▶ _Records for the exercise_:
• • • • •
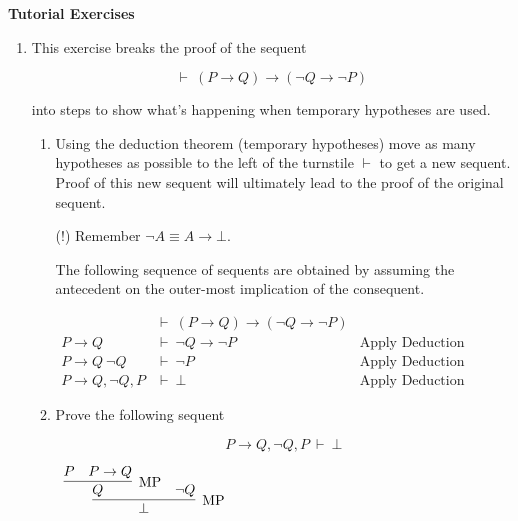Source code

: \documentclass[11pt]{report}
\begin{document}
\newpage
{\bf Tutorial Exercises}
\begin{enumerate}

	\item This exercise breaks the proof of the sequent 
	
	$$\vdash \ (P \to Q) \to (\lnot Q \to \lnot P)$$

	into steps to show what's happening when temporary hypotheses are used. 

	\begin{enumerate}

		\item Using the deduction theorem (temporary hypotheses) move as many hypotheses as possible to the left of the turnstile $\vdash$ to get a new sequent. Proof of this new sequent will ultimately lead to the proof of the original sequent. 
		
		(!) Remember $\lnot A \equiv A \to \bot$.

		\hspace{0.2cm}{\bf Solution}

		The following sequence of sequents are obtained by assuming the antecedent on the outer-most implication of the consequent. 

		\begin{center}
			\begin{align*}
				&\vdash \ (P \to Q) \to (\lnot Q \to \lnot P) & \\
				P \to Q \ &\vdash \ \lnot Q \to \lnot P & \text{Apply Deduction Theorem}\\
				P \to Q \ \lnot Q \ &\vdash \ \lnot P & \text{Apply Deduction Theorem}\\
				P \to Q, \lnot Q, P &\vdash \ \bot & \text{Apply Deduction Theorem}
			\end{align*}
		\end{center}

		\item Prove the following sequent 
		
		$$ P \to Q, \lnot Q, P \ \vdash \ \bot$$

		\hspace{0.2cm}{\bf Solution}

		\begin{mdframed}
			\begin{center}
				$\begin{array}{c}
					\infer[\MP]{\bot}
						{\infer[\MP]{Q}{P & P \to Q} & \lnot Q}
				\end{array}$
			\end{center}
		\end{mdframed}



\end{enumerate}
\end{enumerate}
\end{document}
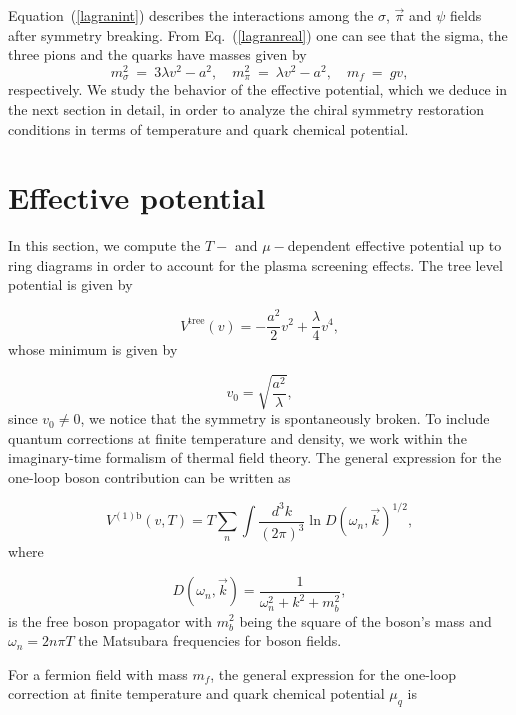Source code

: \documentclass[%
 reprint,
showpacs,preprintnumbers,
 amsmath,amssymb,
onecolumn]{revtex4}
\begin{document}
Equation~(\ref{lagranint}) describes the interactions among the $\sigma$, $\vec{\pi}$ and $\psi$ fields after symmetry breaking. From Eq.~(\ref{lagranreal}) one can see that the sigma, the three pions and the quarks have masses given by
\begin{equation}
  m^{2}_{\sigma}\ =\ 3  \lambda v^{2}-a^{2},\quad  m^{2}_{\pi}\ =\ \lambda v^{2}-a^{2},\quad  m_{f}\ =\ gv,
\label{masses}
\end{equation}
respectively. We study the behavior of the effective potential, which we deduce in the next section in detail, in order to analyze the chiral symmetry restoration conditions in terms of temperature and quark chemical potential.

\section{\label{EffPot}Effective potential}
In this section, we compute the $T-$ and $\mu-$dependent effective potential up to ring diagrams in order to account for the plasma screening effects. The tree level potential is given by

\begin{equation}
    V^{\text{tree}}(v)=-\frac{a^2}{2}v^2+\frac{\lambda}{4}v^4,
    \label{treelevel}
\end{equation}
whose minimum is given by

\begin{equation}
    v_0=\sqrt{\frac{a^2}{\lambda}},
\end{equation}
since $v_0\neq 0$, we notice that the symmetry is spontaneously broken. To include quantum corrections at finite temperature and density, we work within the imaginary-time formalism of thermal field theory. The general expression for the one-loop boson contribution can be written as

\begin{equation}
    V^{(1)\text{b}}(v,T)=T\sum_n\int\frac{d^3k}{(2\pi)^3} \ln D(\omega_n,\vec{k})^{1/2},
    \label{1loopboson}
\end{equation}
where

\begin{equation}
D(\omega_n,\vec{k})=\frac{1}{\omega_n^2+k^2+m_b^2},
\end{equation} 
is the free boson propagator with $m_b^2$ being the square of the boson's mass and $\omega_n=2n\pi T$ the Matsubara frequencies for boson fields. 

For a fermion field with mass $m_f$, the general expression for the one-loop correction at finite temperature and quark chemical potential $\mu_q$ is
\end{document}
• • • • •
▶ _Exercise details_: None of the pictures belong in the copy; transcribe the rest of the data exactly.

▶ _Exercise solution_:
Source code

: \documentclass[11pt]{report}
\begin{document}
\newpage
{\bf Tutorial Exercises}
\begin{enumerate}

	\item This exercise breaks the proof of the sequent 
	
	$$\vdash \ (P \to Q) \to (\lnot Q \to \lnot P)$$

	into steps to show what's happening when temporary hypotheses are used. 

	\begin{enumerate}

		\item Using the deduction theorem (temporary hypotheses) move as many hypotheses as possible to the left of the turnstile $\vdash$ to get a new sequent. Proof of this new sequent will ultimately lead to the proof of the original sequent. 
		
		(!) Remember $\lnot A \equiv A \to \bot$.

		\hspace{0.2cm}{\bf Solution}

		The following sequence of sequents are obtained by assuming the antecedent on the outer-most implication of the consequent. 

		\begin{center}
			\begin{align*}
				&\vdash \ (P \to Q) \to (\lnot Q \to \lnot P) & \\
				P \to Q \ &\vdash \ \lnot Q \to \lnot P & \text{Apply Deduction Theorem}\\
				P \to Q \ \lnot Q \ &\vdash \ \lnot P & \text{Apply Deduction Theorem}\\
				P \to Q, \lnot Q, P &\vdash \ \bot & \text{Apply Deduction Theorem}
			\end{align*}
		\end{center}

		\item Prove the following sequent 
		
		$$ P \to Q, \lnot Q, P \ \vdash \ \bot$$

		\hspace{0.2cm}{\bf Solution}

		\begin{mdframed}
			\begin{center}
				$\begin{array}{c}
					\infer[\MP]{\bot}
						{\infer[\MP]{Q}{P & P \to Q} & \lnot Q}
				\end{array}$
			\end{center}
		\end{mdframed}



\end{enumerate}
\end{enumerate}
\end{document}
Source code

: \documentclass[%
 reprint,
showpacs,preprintnumbers,
 amsmath,amssymb,
onecolumn]{revtex4}
\begin{document}
Equation~(\ref{lagranint}) describes the interactions among the $\sigma$, $\vec{\pi}$ and $\psi$ fields after symmetry breaking. From Eq.~(\ref{lagranreal}) one can see that the sigma, the three pions and the quarks have masses given by
\begin{equation}
  m^{2}_{\sigma}\ =\ 3  \lambda v^{2}-a^{2},\quad  m^{2}_{\pi}\ =\ \lambda v^{2}-a^{2},\quad  m_{f}\ =\ gv,
\label{masses}
\end{equation}
respectively. We study the behavior of the effective potential, which we deduce in the next section in detail, in order to analyze the chiral symmetry restoration conditions in terms of temperature and quark chemical potential.

\section{\label{EffPot}Effective potential}
In this section, we compute the $T-$ and $\mu-$dependent effective potential up to ring diagrams in order to account for the plasma screening effects. The tree level potential is given by

\begin{equation}
    V^{\text{tree}}(v)=-\frac{a^2}{2}v^2+\frac{\lambda}{4}v^4,
    \label{treelevel}
\end{equation}
whose minimum is given by

\begin{equation}
    v_0=\sqrt{\frac{a^2}{\lambda}},
\end{equation}
since $v_0\neq 0$, we notice that the symmetry is spontaneously broken. To include quantum corrections at finite temperature and density, we work within the imaginary-time formalism of thermal field theory. The general expression for the one-loop boson contribution can be written as

\begin{equation}
    V^{(1)\text{b}}(v,T)=T\sum_n\int\frac{d^3k}{(2\pi)^3} \ln D(\omega_n,\vec{k})^{1/2},
    \label{1loopboson}
\end{equation}
where

\begin{equation}
D(\omega_n,\vec{k})=\frac{1}{\omega_n^2+k^2+m_b^2},
\end{equation} 
is the free boson propagator with $m_b^2$ being the square of the boson's mass and $\omega_n=2n\pi T$ the Matsubara frequencies for boson fields. 

For a fermion field with mass $m_f$, the general expression for the one-loop correction at finite temperature and quark chemical potential $\mu_q$ is
\end{document}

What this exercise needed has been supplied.